Reputation: 518
I am a newbie to scala programming and I am currently working with RDD. I am trying to pass an RDD to a function and would like the function to return so that I can store it to a new RDD. For the purpose I am using map. But map is invoking the function twice whereas there is only one entry inside the RDD. It works fine when I used collect.foreach() instead of map but I am unable to save the updates values in a new RDD as its returning a value in Unit.
This code returns the value from the update function but invokes the function twice:
temp_rdd = my_rdd.map{x => update(x)}
Whereas this one invokes it once perfectly but i cannot modify the RDD values:
my_rdd.collect().foreach{x => update(x)}
The foreach function returns a format in 'Unit' due to ehich I cannot save it in a new RDD. I am looking for a way to store the updated values in a new RDD.
Upvotes: 1
Views: 967
Reputation: 905
From https://spark.apache.org/docs/2.2.0/rdd-programming-guide.html
map
is a transformation that passes each dataset element through a function and returns a new RDD representing the results. All transformations in Spark are lazy, and are computed when an action requires a result to be returned to the driver program. By default, each transformed RDD may be recomputed each time you run an action on it (or you can persist the RDD in memory using the .cache()
).
On the other hand, actions (e.g., collect
or reduce
) return a value (not an RDD) to the driver program after running a computation on the RDD.
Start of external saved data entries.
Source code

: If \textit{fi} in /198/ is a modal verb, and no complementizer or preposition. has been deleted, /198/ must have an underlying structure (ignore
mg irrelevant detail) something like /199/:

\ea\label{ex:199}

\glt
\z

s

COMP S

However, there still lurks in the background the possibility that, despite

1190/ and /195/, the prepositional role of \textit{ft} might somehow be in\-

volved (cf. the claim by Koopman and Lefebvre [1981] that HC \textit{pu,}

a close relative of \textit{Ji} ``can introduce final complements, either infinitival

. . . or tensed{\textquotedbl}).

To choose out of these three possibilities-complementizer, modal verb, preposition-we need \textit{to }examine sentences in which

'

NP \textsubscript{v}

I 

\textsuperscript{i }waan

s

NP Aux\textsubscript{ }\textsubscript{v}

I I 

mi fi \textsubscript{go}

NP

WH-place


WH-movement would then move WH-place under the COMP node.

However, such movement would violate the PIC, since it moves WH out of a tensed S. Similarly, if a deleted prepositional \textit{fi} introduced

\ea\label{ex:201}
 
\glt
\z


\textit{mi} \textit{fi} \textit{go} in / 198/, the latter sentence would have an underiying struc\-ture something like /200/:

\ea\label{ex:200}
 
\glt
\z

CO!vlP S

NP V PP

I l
Here follows an example of caching an RDD in order to prevent its computation multiple times
val array = Array("1", "2", "3")
val rdd = sc.parallelize(array)
var i = 0
val mapRdd = rdd.map(s"$i: " + _)
mapRdd.take(3).foreach(println) // mapRdd is computed here...
// Output
// 0: 1
// 0: 2
// 0: 3
i = i + 1
mapRdd.take(3).foreach(println) // ... and here
// Output
// 1: 1
// 1: 2
// 1: 3
val cachedMapRdd = rdd.map(s"$i: " + _).cache()
cachedMapRdd.take(3).foreach(println) // cachedMapRdd is computed here...
// Output
// 1: 1
// 1: 2
// 1: 3
i = i + 1
cachedMapRdd.take(3).foreach(println) // ... but not here
// Output
// 1: 1
// 1: 2
// 1: 3
Upvotes: 2